Here, \(r_{ki}=\vec {r}_k\cdot \vec {a}_i\), \(s_{ki}=\vec {s}_k \cdot \vec {b}_i\), and \(|\vec {r}\,|^2, |\vec {s}\,|^2 \le \frac{2(N-1)}{N}\); the relation \(2\sum _{k} p_k r_{ki}s_{ki} = \sum _{k} p_k \left[ (r_{ki}+s_{ki})^2 - r_{ki}^2 - s_{ki}^2 \right] \) is used. Then Eqs. (30, 31) give

$$\begin{aligned} \sum _{i=1}^{N^2-1} \vec {a}_i^{\,\mathrm {T}} \mathcal {T} \vec {b}_i \ge - \frac{2(N-1)}{N} +\frac{1}{2} \left( |\vec {r}\,| - |\vec {s}\,| \right) ^2, \end{aligned}$$
(32)

which is satisfied by all possible bases \(\vec {a}_i\) and \(\vec {b}_i\). By choosing \(\vec {a}_i = \vec {u}_i\) and \(\vec {b}_i = -\vec {v}_i\), we have

$$\begin{aligned} ||\mathcal {T}||_{\mathrm {KF}} \le \frac{2(N-1)}{N} - \frac{1}{2} \left( |\vec {r}\,| - |\vec {s}\,| \right) ^2. \end{aligned}$$
(33)

Here \(\vec {u}_i\) and \(\vec {v}_i\) are the left and right singular vectors of \(\mathcal {T}\). \(\square \)

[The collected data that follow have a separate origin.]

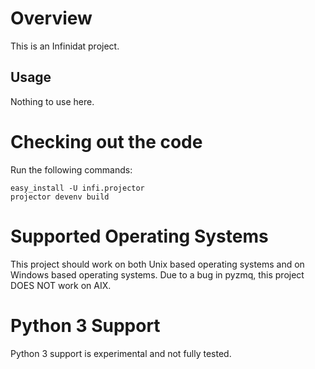 Overview
========
This is an Infinidat project.

Usage
-----
Nothing to use here.

Checking out the code
=====================
Run the following commands:

    easy_install -U infi.projector
    projector devenv build

Supported Operating Systems
===========================
This project should work on both Unix based operating systems and on Windows based operating systems.
Due to a bug in pyzmq, this project DOES NOT work on AIX.

Python 3 Support
================
Python 3 support is experimental and not fully tested.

Corollary 4 represents an uncertainty-relation-based entanglement criterion for bipartite mixed states. Equation (29) provides a better upper bound than Theorem 1 of Ref. [33]. When the subsystems of an \(N\times N\) quantum state are completely mixed, i.e., \(|\vec {r}\,|=|\vec {s}\,|=0\), the computable cross-norm or realignment (CCNR) criterion [34, 35], Bloch representation criterion [33], the covariance matrix criterion [36], and the local uncertainty relation criterion of Eq. (29) all converge to the same relation: \(||\mathcal {T}||_{\mathrm {KF}} \le \frac{2(N-1)}{N}\). Most importantly, our method also provides a way to construct the optimal observable set \(\{M_i\}\) to detect the entanglement, which is generally a difficult task for the uncertainty-relation-based entanglement criteria. That is, the Bloch vectors should be properly chosen according to the left and right singular vectors of the correlation matrix \(\mathcal {T}\).

4 Conclusion

In this work, we have proposed a state-independent variance-based uncertainty relation by virtue of the observables’ Bloch vectors. By exploring the eigenvalues of the Hermitian matrix composed of the Bloch vectors, the upper and lower bounds for the sum of variances are obtained. It is found that the incompatibility of observables may be attributed to geometric relations related to the parallel postulate of Euclidean geometry and the Horn’s conjecture on the Hermitian matrix sum, which provides an alternative interpretation for the variance-based uncertainty relation. Also, our method leads to a practical entanglement criterion for bipartite mixed states. Considering the important roles it plays in the separability problem [32, 37], we believe the Bloch representation can be as a useful tool for further quantitative study and deeper understanding of the fundamental concepts in quantum theory, e.g., the uncertainty relation, quantum entanglement, and quantum steering [38].